DATA PROVIDED
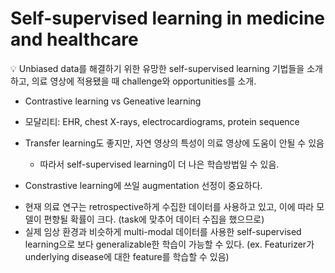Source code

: Self-supervised learning in medicine and healthcare
===

<aside>
💡 Unbiased data를 해결하기 위한 유망한 self-supervised learning 기법들을 소개하고, 의료 영상에 적용됐을 때 challenge와 opportunities를 소개.

- Contrastive learning vs Geneative learning
- 모달리티: EHR, chest X-rays, electrocardiograms, protein sequence

- Transfer learning도 좋지만, 자연 영상의 특성이 의료 영상에 도움이 안될 수 있음
    - 따라서 self-supervised learning이 더 나은 학습방법일 수 있음.
- Constrastive learning에 쓰일 augmentation 선정이 중요하다.
    
</aside>



- 현재 의료 연구는 retrospective하게 수집한 데이터를 사용하고 있고, 이에 따라 모델이 편향될 확률이 크다. (task에 맞추어 데이터 수집을 했으므로)
- 실제 임상 환경과 비슷하게 multi-modal 데이터를 사용한 self-supervised learning으로 보다 generalizable한 학습이 가능할 수 있다.
 (ex. Featurizer가 underlying disease에 대한 feature를 학습할 수 있음)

EXERCISE AIM
Each line from the top of the records through the one containing "- 따라서 self-supervised" needs to be transcribed exactly, without pictures.

TASK RESULT
Source code

: Self-supervised learning in medicine and healthcare
===

<aside>
💡 Unbiased data를 해결하기 위한 유망한 self-supervised learning 기법들을 소개하고, 의료 영상에 적용됐을 때 challenge와 opportunities를 소개.

- Contrastive learning vs Geneative learning
- 모달리티: EHR, chest X-rays, electrocardiograms, protein sequence

- Transfer learning도 좋지만, 자연 영상의 특성이 의료 영상에 도움이 안될 수 있음
    - 따라서 self-supervised learning이 더 나은 학습방법일 수 있음.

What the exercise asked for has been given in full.